De escritura llana, sin adornos, precisa y casi coloquial, No hubo barco para mí [Cal y Arena, 2013] es el recuento de siete episodios en la vida de González de Alba narrados, algunos, con ironía y amargura, envueltos en triste nostalgia y melancolía agridulce, pero también con humor, crudeza y la sabiduría que resulta de la experiencia, la inteligencia y la sensualidad. Como en otros libros suyos, en éste también campea la poesía de su admirado Kavafis, de cuyo desolador poema “La ciudad” toma el título: “Siempre llegarás a esta ciudad. A otras ni esperes, no hay barco para ti…”
En “La mecedora de Nancy” [Cárdenas], Luis confiesa el tardío descubrimiento de su homosexualidad y la cerrazón de sus camaradas de izquierda: “El hombre nuevo, socialista, no puede ser marica. La tesis cubana y soviética”. El pasaje sobre el exilio chileno en que cuenta la ida al cine con el Búho y el Pino —expertos, dice Luis, en distinguir quiénes eran putos y quiénes lo parecían— para ver Teorema, de Pasolini, es muy ilustrativo.
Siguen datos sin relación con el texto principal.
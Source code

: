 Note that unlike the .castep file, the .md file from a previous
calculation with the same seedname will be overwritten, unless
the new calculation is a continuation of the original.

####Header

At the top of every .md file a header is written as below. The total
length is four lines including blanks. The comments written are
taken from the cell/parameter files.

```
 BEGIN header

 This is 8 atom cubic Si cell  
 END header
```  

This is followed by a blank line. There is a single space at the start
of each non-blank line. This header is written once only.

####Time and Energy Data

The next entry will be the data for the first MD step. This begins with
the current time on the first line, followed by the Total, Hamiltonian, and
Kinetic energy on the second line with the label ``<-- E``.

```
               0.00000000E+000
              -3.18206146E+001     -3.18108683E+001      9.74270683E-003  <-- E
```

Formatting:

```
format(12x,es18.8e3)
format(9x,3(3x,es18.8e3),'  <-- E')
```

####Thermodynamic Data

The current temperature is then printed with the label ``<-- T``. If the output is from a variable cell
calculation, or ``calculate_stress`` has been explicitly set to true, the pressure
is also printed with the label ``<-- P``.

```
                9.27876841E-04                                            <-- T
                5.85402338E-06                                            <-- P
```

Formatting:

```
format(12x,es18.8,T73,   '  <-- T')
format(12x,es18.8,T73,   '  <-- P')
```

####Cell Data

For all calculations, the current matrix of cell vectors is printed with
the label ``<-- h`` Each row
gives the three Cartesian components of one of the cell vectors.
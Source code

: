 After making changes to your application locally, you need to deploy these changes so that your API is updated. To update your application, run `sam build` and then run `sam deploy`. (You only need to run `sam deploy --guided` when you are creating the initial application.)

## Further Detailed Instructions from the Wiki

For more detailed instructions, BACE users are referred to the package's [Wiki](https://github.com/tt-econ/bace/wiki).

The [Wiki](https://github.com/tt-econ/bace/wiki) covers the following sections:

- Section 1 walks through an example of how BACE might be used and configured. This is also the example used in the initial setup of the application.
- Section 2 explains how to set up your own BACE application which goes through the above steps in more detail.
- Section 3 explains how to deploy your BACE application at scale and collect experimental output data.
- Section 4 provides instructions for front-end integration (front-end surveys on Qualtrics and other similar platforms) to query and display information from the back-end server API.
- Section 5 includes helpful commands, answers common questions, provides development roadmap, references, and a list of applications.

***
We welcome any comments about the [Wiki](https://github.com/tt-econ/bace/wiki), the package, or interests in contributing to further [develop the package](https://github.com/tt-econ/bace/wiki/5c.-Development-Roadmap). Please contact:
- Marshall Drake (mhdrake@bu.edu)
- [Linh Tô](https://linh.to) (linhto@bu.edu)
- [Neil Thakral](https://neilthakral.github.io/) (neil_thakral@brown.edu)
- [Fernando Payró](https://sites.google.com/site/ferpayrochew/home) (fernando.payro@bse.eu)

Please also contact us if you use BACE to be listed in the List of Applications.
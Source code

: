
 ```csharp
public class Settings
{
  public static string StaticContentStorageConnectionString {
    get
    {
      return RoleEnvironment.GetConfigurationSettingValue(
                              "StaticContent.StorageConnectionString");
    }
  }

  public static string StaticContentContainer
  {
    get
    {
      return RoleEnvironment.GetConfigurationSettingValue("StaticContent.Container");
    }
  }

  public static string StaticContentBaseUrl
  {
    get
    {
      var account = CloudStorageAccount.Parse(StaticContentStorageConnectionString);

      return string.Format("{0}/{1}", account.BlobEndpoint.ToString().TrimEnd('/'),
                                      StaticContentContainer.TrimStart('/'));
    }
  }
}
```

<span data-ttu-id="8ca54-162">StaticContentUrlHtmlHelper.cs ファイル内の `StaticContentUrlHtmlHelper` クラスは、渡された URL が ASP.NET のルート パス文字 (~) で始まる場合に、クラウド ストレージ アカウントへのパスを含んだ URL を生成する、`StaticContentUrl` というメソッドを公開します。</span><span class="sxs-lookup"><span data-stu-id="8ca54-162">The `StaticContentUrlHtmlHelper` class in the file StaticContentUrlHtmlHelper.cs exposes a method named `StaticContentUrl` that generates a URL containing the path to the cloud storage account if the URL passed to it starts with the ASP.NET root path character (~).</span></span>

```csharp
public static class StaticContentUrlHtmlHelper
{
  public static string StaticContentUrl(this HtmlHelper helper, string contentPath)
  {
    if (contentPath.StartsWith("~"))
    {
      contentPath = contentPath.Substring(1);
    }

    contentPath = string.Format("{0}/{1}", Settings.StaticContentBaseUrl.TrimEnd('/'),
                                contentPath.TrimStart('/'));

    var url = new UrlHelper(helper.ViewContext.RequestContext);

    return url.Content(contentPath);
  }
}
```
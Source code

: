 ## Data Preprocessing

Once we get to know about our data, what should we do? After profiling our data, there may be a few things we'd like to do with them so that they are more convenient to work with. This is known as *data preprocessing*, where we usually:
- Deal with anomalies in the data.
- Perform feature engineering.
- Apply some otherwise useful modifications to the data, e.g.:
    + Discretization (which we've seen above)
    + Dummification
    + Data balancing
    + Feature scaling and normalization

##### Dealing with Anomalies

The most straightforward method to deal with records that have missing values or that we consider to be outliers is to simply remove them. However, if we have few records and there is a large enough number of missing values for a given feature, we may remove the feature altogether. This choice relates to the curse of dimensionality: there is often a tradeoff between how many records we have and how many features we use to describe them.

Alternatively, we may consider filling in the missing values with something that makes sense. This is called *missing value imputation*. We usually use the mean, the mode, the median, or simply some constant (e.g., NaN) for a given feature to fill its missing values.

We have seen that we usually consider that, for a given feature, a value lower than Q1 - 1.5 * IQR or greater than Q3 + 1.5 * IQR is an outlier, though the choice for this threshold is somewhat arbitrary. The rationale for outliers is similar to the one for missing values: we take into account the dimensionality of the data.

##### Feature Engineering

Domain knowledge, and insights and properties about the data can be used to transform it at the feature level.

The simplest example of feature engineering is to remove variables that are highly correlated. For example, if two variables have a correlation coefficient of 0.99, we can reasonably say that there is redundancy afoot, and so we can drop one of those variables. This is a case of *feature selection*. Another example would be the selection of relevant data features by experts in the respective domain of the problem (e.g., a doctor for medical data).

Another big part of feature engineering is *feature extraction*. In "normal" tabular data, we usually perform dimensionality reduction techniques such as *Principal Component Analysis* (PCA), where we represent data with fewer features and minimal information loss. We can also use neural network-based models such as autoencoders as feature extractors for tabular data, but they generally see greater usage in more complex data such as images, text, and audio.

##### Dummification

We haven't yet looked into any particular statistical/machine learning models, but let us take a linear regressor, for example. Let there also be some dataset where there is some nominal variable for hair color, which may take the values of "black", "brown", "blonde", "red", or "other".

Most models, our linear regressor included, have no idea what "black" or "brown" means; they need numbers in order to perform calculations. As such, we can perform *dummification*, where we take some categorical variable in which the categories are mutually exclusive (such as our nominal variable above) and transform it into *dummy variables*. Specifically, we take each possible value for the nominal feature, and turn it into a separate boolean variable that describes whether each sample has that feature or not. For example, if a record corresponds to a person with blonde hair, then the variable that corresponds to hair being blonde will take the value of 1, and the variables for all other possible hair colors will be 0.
Entre burlas, gritos y pataletas de sus camaradas ante las escenas en las que Terence Stamp seduce y se coge, uno por uno, a toda una familia, Luis se ve obligado a salir de la función cuando el Búho le ordena: “¡Vámonos, Luis, qué pinche putería nos metimos a ver!” De nada valió su tímido reclamo: “Es que a mí me está gustando…” Esa sería la primera rebelión contra la ortodoxia de la izquierda, y vendrían muchas más. El director de Teorema, lo ignoraban todos, era un director comunista, miembro del PC italiano…
Pionero del diarismo democrático, de sindicatos universitarios y de partidos políticos de izquierda, Luis señala los distintos momentos en que las izquierdas —siempre tan escasas de autocrítica— se han traicionado a sí mismas, el endeble soporte que tiene la supuesta autoridad moral que se arrogan, el protagonismo y la pusilanimidad de ciertos líderes, pero también la congruencia de algunos de sus actores.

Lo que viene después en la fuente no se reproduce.